Cipriano di Cartagine considera la chiesa di Roma la «matrix et radix ecclesiae catholicae» e la sede di Pietro come la chiesa principale (ecclesia principalis) e come il punto di partenza dell’unità episcopale.
Per Agostino, la pietra su cui è costruita la Chiesa è Cristo: «Non enim a Petrus petra, sed a petra Petrus – pietra non deriva infatti da Pietro, ma viceversa». Pietro secondo Agostino è «figura ecclesiae, sacramentum ecclesiae, typus ecclesiae» e «typus caritatis ecclesiae».
L’importanza dei vescovi di Roma si manifesterà nelle importanti questioni di fede e nelle decisioni conciliari. I papi furono i tutori dell’ortodossia calcedonese.

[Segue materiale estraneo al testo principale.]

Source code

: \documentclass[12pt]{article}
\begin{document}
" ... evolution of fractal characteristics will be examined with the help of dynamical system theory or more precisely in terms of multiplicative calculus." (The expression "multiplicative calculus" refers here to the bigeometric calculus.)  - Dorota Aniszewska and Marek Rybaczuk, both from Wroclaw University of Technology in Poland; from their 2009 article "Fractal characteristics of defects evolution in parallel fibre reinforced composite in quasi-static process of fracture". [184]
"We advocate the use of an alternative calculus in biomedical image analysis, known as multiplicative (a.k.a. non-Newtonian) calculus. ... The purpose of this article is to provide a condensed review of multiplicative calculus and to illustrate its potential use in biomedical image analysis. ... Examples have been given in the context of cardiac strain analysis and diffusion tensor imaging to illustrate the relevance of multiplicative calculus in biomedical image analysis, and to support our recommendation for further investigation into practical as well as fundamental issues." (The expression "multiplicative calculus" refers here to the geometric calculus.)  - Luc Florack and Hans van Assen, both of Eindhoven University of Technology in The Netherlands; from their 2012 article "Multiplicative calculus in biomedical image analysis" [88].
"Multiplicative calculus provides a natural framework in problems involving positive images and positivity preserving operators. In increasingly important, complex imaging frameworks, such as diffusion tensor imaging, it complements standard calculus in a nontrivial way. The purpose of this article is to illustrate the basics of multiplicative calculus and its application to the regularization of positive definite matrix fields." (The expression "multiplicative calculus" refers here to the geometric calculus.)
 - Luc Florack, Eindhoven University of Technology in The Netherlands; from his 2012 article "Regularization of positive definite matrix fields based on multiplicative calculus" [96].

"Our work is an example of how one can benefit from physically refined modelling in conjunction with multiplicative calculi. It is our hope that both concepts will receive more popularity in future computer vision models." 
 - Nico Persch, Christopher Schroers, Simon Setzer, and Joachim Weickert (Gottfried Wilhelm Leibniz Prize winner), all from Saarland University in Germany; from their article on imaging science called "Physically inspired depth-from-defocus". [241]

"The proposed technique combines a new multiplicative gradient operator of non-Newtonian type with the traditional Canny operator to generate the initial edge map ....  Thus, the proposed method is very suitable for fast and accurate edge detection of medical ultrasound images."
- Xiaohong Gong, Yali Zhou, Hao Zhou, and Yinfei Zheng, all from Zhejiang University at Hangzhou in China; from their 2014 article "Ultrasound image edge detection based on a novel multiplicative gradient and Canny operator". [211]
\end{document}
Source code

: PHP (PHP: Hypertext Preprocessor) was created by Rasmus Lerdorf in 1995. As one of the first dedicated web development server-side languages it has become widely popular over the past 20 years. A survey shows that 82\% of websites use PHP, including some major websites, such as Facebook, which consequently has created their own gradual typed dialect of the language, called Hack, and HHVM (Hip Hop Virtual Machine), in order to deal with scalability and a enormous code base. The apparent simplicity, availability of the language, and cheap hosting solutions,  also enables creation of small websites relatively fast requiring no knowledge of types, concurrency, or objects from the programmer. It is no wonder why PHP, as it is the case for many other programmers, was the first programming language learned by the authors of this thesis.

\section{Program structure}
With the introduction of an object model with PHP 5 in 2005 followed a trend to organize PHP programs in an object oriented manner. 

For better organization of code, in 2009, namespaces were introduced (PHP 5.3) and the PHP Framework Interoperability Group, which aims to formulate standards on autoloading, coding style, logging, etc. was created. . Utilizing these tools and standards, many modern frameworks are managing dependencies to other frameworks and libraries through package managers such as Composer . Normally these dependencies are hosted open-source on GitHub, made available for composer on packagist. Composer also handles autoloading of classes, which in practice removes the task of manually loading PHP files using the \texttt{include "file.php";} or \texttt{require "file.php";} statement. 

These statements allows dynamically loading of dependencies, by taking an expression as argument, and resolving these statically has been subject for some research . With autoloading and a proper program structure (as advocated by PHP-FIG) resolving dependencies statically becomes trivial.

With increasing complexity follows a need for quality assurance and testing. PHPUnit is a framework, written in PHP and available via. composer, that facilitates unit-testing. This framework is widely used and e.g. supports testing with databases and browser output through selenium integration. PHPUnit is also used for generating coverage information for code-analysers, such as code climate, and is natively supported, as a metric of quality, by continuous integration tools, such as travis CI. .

Il secondo millennio conoscerà il grande scisma del 1054 tra Chiesa d’Oriente e Chiesa d’Occidente e si distanzieranno le visuali riguardo al primato petrino. Vari tentativi saranno fatti per riconciliarsi su questo punto, spicca tra i quali il concilio unitario di Firenze (1439-1445) dove i greci erano disposti a riconoscere il papa come primo tra i patriarchi.
È degno di nota che la costituzione dogmatica Pastor aeternus del Concilio Vaticani I, non inizia con il primato del papa, ma in modo cristologico affermando che Cristo è il pastore eterno e il vescovo delle nostre anime (cf. 1Pt 2,25). «Cristo è l’autentico capo invisibile della chiesa, per cui il primato è scientemente detto il “fondamento visibile” della chiesa. Alla fondazione cristologica segue l’inquadramento ecclesiologico del primato come servizio reso all’unità della chiesa mediante i vincoli dell’amore e della fede. Questo servizio dell’unità si svolge concretamente – e in ciò si manifesta la finalità del primato – come servizio dell’unità dell’episcopato».
Il Concilio, inoltre, respinge l’idea che i vescovi siano meri funzionari del papa e cita papa Gregorio Magno che sottolinea come l’onore del vescovo di Roma deriva dall’onore dato ai suoi fratelli.
Kasper sottolinea come il Concilio non parla tanto di infallibilità del Papa ma del «magistero infallibile del papa» che significa che «a Pietro e ai suoi successori è stato concesso un carisma speciale per la salvaguardia e la spiegazione della rivelazione e del deposito della fede tramandati dagli apostoli». (R. Cheaib)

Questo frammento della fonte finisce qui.